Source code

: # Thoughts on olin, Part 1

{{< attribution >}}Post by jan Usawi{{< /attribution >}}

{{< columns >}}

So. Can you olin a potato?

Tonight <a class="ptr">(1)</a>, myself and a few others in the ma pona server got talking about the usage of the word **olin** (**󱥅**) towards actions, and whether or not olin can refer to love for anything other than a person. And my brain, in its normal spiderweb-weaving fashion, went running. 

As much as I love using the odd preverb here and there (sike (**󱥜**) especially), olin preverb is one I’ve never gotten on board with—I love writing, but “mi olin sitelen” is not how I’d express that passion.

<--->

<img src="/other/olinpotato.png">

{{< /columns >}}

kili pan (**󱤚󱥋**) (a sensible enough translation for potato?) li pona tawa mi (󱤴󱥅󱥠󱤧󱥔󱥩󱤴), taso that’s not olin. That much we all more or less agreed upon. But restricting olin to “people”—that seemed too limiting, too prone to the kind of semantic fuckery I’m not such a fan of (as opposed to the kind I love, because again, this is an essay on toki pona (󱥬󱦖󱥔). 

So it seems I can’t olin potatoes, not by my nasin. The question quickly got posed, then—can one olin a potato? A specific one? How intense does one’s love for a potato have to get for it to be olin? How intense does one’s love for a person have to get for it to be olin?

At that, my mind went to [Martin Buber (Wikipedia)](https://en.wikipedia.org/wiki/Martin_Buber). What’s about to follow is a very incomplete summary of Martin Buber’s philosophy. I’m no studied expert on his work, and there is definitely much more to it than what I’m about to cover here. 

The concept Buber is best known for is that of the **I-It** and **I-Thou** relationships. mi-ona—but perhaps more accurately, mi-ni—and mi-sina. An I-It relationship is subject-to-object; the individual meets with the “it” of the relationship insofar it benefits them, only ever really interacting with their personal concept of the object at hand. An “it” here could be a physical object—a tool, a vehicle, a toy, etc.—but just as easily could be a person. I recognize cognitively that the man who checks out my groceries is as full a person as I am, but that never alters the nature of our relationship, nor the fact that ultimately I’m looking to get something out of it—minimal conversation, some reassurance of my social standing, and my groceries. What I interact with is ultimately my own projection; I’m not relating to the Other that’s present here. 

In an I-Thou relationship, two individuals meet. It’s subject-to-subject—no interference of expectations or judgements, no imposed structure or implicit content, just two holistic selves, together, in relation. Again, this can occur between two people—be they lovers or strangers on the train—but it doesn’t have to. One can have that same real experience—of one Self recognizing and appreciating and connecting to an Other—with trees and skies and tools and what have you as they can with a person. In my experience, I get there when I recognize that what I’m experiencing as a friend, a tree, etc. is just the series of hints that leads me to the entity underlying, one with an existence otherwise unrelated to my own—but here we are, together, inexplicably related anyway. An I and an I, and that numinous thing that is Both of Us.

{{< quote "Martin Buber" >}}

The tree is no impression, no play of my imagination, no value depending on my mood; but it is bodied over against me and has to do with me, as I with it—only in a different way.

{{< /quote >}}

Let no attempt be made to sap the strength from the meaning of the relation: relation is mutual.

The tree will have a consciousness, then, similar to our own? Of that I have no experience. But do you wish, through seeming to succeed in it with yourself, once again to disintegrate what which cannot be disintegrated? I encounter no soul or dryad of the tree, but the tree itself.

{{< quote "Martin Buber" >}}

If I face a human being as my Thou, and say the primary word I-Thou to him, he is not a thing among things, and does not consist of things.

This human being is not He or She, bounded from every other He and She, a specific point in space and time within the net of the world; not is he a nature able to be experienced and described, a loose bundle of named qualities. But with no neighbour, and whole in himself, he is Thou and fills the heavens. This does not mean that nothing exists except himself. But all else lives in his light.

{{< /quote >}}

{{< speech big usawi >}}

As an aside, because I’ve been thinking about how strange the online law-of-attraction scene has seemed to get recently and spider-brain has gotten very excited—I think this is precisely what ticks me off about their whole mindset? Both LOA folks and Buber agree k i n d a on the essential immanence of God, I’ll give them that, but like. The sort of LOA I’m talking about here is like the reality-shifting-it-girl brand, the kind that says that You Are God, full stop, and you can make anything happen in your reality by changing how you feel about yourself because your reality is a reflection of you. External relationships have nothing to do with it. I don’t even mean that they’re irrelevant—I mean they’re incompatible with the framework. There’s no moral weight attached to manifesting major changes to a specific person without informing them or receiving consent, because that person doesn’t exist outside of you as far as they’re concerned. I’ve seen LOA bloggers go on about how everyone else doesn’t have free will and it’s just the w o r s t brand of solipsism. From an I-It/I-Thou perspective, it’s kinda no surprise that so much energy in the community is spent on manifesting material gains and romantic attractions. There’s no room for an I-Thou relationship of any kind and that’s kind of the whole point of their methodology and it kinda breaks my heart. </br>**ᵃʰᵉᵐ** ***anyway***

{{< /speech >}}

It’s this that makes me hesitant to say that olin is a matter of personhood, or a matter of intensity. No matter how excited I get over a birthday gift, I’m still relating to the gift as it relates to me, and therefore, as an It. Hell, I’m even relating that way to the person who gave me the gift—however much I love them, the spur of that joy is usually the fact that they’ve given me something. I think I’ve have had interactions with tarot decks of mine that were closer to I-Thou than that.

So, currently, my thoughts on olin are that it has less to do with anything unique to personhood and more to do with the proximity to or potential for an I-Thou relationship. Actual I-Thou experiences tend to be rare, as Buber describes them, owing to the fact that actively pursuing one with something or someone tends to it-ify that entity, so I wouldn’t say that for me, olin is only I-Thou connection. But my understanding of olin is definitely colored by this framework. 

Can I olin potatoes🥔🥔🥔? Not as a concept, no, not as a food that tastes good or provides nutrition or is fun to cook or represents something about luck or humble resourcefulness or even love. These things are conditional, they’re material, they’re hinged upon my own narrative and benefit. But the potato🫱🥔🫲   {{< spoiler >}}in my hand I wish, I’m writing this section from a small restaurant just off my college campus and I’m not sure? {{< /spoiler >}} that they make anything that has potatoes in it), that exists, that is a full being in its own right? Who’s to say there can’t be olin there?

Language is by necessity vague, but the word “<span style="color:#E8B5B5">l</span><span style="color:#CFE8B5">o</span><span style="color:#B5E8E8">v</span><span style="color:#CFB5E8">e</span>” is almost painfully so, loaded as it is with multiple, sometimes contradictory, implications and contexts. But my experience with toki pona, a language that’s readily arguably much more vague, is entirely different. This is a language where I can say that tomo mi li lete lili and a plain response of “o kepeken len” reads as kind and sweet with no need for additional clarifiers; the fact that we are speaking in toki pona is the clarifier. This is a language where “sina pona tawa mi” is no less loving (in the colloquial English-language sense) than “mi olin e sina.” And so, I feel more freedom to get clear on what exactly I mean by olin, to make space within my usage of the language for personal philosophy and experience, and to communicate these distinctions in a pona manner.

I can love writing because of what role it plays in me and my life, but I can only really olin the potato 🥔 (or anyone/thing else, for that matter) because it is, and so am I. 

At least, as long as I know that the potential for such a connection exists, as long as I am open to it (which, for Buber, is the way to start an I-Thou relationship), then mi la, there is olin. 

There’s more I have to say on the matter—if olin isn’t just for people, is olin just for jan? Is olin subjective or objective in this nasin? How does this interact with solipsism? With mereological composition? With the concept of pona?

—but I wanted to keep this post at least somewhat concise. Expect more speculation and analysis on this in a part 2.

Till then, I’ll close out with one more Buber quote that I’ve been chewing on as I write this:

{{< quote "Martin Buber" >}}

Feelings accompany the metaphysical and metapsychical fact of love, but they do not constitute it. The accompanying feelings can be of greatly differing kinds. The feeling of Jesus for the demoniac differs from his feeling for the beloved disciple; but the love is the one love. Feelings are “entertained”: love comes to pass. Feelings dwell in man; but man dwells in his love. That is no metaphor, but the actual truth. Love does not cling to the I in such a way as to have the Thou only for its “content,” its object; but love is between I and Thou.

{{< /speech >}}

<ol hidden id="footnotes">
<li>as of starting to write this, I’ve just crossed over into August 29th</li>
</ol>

• [Requirement]: Using the data above, print exactly the lines from the line that contains "fashion, went running." through the line that contains "At that, my", with both included.

• [Output for this exercise]:
Tonight <a class="ptr">(1)</a>, myself and a few others in the ma pona server got talking about the usage of the word **olin** (**󱥅**) towards actions, and whether or not olin can refer to love for anything other than a person. And my brain, in its normal spiderweb-weaving fashion, went running. 

As much as I love using the odd preverb here and there (sike (**󱥜**) especially), olin preverb is one I’ve never gotten on board with—I love writing, but “mi olin sitelen” is not how I’d express that passion.

<--->

<img src="/other/olinpotato.png">

{{< /columns >}}

kili pan (**󱤚󱥋**) (a sensible enough translation for potato?) li pona tawa mi (󱤴󱥅󱥠󱤧󱥔󱥩󱤴), taso that’s not olin. That much we all more or less agreed upon. But restricting olin to “people”—that seemed too limiting, too prone to the kind of semantic fuckery I’m not such a fan of (as opposed to the kind I love, because again, this is an essay on toki pona (󱥬󱦖󱥔). 

So it seems I can’t olin potatoes, not by my nasin. The question quickly got posed, then—can one olin a potato? A specific one? How intense does one’s love for a potato have to get for it to be olin? How intense does one’s love for a person have to get for it to be olin?

At that, my mind went to [Martin Buber (Wikipedia)](https://en.wikipedia.org/wiki/Martin_Buber). What’s about to follow is a very incomplete summary of Martin Buber’s philosophy. I’m no studied expert on his work, and there is definitely much more to it than what I’m about to cover here. 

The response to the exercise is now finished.